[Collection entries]
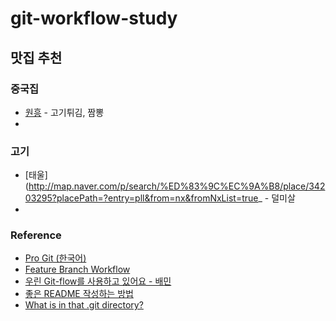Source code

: # git-workflow-study

## 맛집 추천
### 중국집
- [원흥](https://naver.me/FHYuoU9G) - 고기튀김, 짬뽕
- 
### 고기
- [태울](http://map.naver.com/p/search/%ED%83%9C%EC%9A%B8/place/34203295?placePath=?entry=pll&from=nx&fromNxList=true_ - 덜미살
- 
### Reference
- [Pro Git (한국어)](https://git-scm.com/book/ko/v2)
- [Feature Branch Workflow](https://www.atlassian.com/git/tutorials/comparing-workflows/feature-branch-workflow)
- [우린 Git-flow를 사용하고 있어요 - 배민](https://techblog.woowahan.com/2553/)
- [좋은 README 작성하는 방법](https://news.hada.io/topic?id=10941)
- [What is in that .git directory?](https://blog.meain.io/2023/what-is-in-dot-git/)
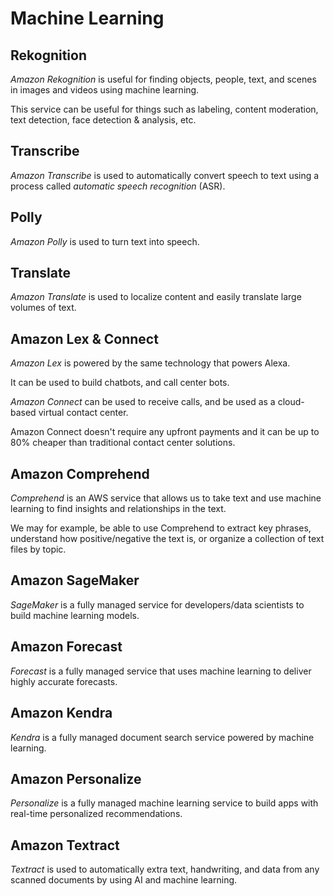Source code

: # Machine Learning

## Rekognition

_Amazon Rekognition_ is useful for finding objects, people, text, and scenes in images and videos using machine learning.

This service can be useful for things such as labeling, content moderation, text detection, face detection & analysis, etc.

## Transcribe

_Amazon Transcribe_ is used to automatically convert speech to text using a process called _automatic speech recognition_ (ASR).

## Polly

_Amazon Polly_ is used to turn text into speech.

## Translate

_Amazon Translate_ is used to localize content and easily translate large volumes of text.

## Amazon Lex & Connect

_Amazon Lex_ is powered by the same technology that powers Alexa.

It can be used to build chatbots, and call center bots.

_Amazon Connect_ can be used to receive calls, and be used as a cloud-based virtual contact center.

Amazon Connect doesn't require any upfront payments and it can be up to 80% cheaper than traditional contact center solutions.

## Amazon Comprehend

_Comprehend_ is an AWS service that allows us to take text and use machine learning to find insights and relationships in the text.

We may for example, be able to use Comprehend to extract key phrases, understand how positive/negative the text is, or organize a collection of text files by topic.

## Amazon SageMaker

_SageMaker_ is a fully managed service for developers/data scientists to build machine learning models.

## Amazon Forecast

_Forecast_ is a fully managed service that uses machine learning to deliver highly accurate forecasts.

## Amazon Kendra

_Kendra_ is a fully managed document search service powered by machine learning.

## Amazon Personalize

_Personalize_ is a fully managed machine learning service to build apps with real-time personalized recommendations.

## Amazon Textract

_Textract_ is used to automatically extra text, handwriting, and data from any scanned documents by using AI and machine learning.
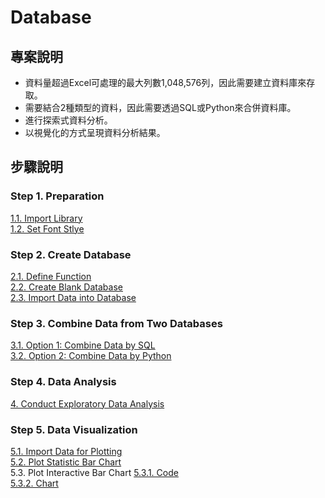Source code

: # Database
## 專案說明
- 資料量超過Excel可處理的最大列數1,048,576列，因此需要建立資料庫來存取。
- 需要結合2種類型的資料，因此需要透過SQL或Python來合併資料庫。
- 進行探索式資料分析。
- 以視覺化的方式呈現資料分析結果。

## 步驟說明 
### Step 1. Preparation 
[1.1. Import Library](https://github.com/lclh813/Database/blob/master/1_1_ImportLibrary.ipynb)  
[1.2. Set Font Stlye](https://github.com/lclh813/Database/blob/master/1_2_SetFontStlye.ipynb)  
### Step 2. Create Database 
[2.1. Define Function](https://github.com/lclh813/Database/blob/master/2_1_DefineFunction.ipynb)  
[2.2. Create Blank Database](https://github.com/lclh813/Database/blob/master/2_2_CreateBlankDatabase.ipynb)  
[2.3. Import Data into Database](https://github.com/lclh813/Database/blob/master/2_3_ImportDataIntoDatabase.ipynb)  
### Step 3. Combine Data from Two Databases  
[3.1. Option 1: Combine Data by SQL](https://github.com/lclh813/Database/blob/master/3_1_JoinDatabaseBySQL.ipynb)  
[3.2. Option 2: Combine Data by Python](https://github.com/lclh813/Database/blob/master/3_2_JoinDatabaseByPython.ipynb)  
### Step 4. Data Analysis
[4. Conduct Exploratory Data Analysis](https://github.com/lclh813/Database/blob/master/4_DataAnalysis.ipynb)  
### Step 5. Data Visualization
[5.1. Import Data for Plotting](https://github.com/lclh813/Database/blob/master/5_1_ImportDataToPlot.ipynb)  
[5.2. Plot Statistic Bar Chart](https://github.com/lclh813/Database/blob/master/5_2_BarChart.ipynb)  
5.3. Plot Interactive Bar Chart
[5.3.1. Code](https://github.com/lclh813/Database/blob/master/5_2_StaticBarChart.ipynb)  
[5.3.2. Chart](https://htmlpreview.github.io/?https://github.com/lclh813/Database/blob/master/5_4_InteractiveBarChart.html)  

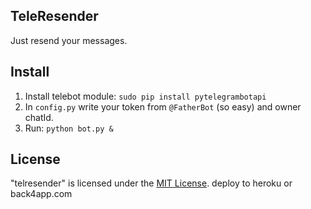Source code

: ## TeleResender
Just resend your messages.

## Install
 1. Install telebot module: `sudo pip install pytelegrambotapi`
 2. In `config.py` write your token from `@FatherBot` (so easy) and owner chatId.
 3. Run: `python bot.py &`

## License
"telresender" is licensed under the [MIT License](https://github.com/bixnel/telresender/blob/master/LICENSE).
deploy to heroku or back4app.com
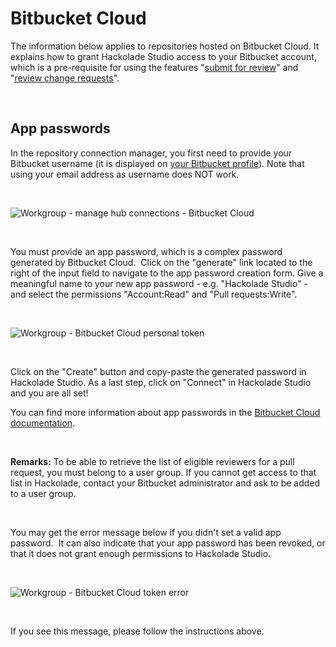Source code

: # Bitbucket Cloud

The information below applies to repositories hosted on Bitbucket Cloud. It explains how to grant Hackolade Studio access to your Bitbucket account, which is a pre-requisite for using the features "[submit for review](<Submitforreview.md>)" and "[review change requests](<Reviewchangerequests.md>)".

&nbsp;

## App passwords

In the repository connection manager, you first need to provide your Bitbucket username (it is displayed on [your Bitbucket profile](<https://bitbucket.org/account/settings/>)). Note that using your email address as username does NOT work.

&nbsp;

![Workgroup - manage hub connections - Bitbucket Cloud](<lib/Workgroup - manage hub connections-BitBckt Cl.png>)

&nbsp;

You must provide an app password, which is a complex password generated by Bitbucket Cloud.&nbsp; Click on the "generate" link located to the right of the input field to navigate to the app password creation form. Give a meaningful name to your new app password - e.g. "Hackolade Studio" - and select the permissions "Account:Read" and "Pull requests:Write".

&nbsp;

![Workgroup - Bitbucket Cloud personal token](<lib/Workgroup - Bitbucket Cloud personal token.png>)

&nbsp;

Click on the "Create" button and copy-paste the generated password in Hackolade Studio. As a last step, click on "Connect" in Hackolade Studio and you are all set\!

You can find more information about app passwords in the [Bitbucket Cloud documentation](<https://support.atlassian.com/bitbucket-cloud/docs/create-an-app-password/> "target=\"\_blank\"").

&nbsp;

**Remarks:** To be able to retrieve the list of eligible reviewers for a pull request, you must belong to a user group. If you cannot get access to that list in Hackolade, contact your Bitbucket administrator and ask to be added to a user group.

&nbsp;

You may get the error message below if you didn't set a valid app password.&nbsp; It can also indicate that your app password has been revoked, or that it does not grant enough permissions to Hackolade Studio.

&nbsp;

![Workgroup - Bitbucket Cloud token error](<lib/Workgroup - Bitbucket Cloud token error.png>)

&nbsp;

If you see this message, please follow the instructions above.

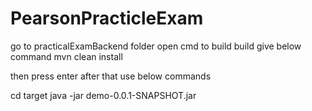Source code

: # PearsonPracticleExam
go to practicalExamBackend folder
open cmd
to build build give below command
mvn clean install

then press enter 
after that use below commands

cd target
java -jar demo-0.0.1-SNAPSHOT.jar

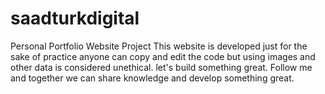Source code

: # saadturkdigital
Personal Portfolio Website Project 
This website is developed just for the sake of practice anyone can copy and edit the code but using images and other data is considered unethical. 
let's build something great. 
Follow me and together we can share knowledge and develop something great.
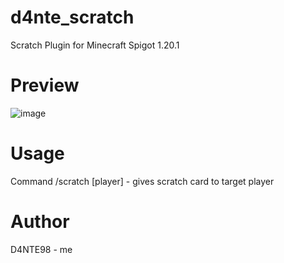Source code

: # d4nte_scratch
Scratch Plugin for Minecraft Spigot 1.20.1

# Preview
![image](https://github.com/user-attachments/assets/b2da6417-9c77-49ba-b842-e5cfe32abd7e)

# Usage
Command /scratch [player] - gives scratch card to target player

# Author
D4NTE98 - me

**Aim of the task:**
Whenever the string "into" turns up in a line of the data, copy that line.

**Output below:**
_Amazon Polly_ is used to turn text into speech.
[2.3. Import Data into Database](https://github.com/lclh813/Database/blob/master/2_3_ImportDataIntoDatabase.ipynb)  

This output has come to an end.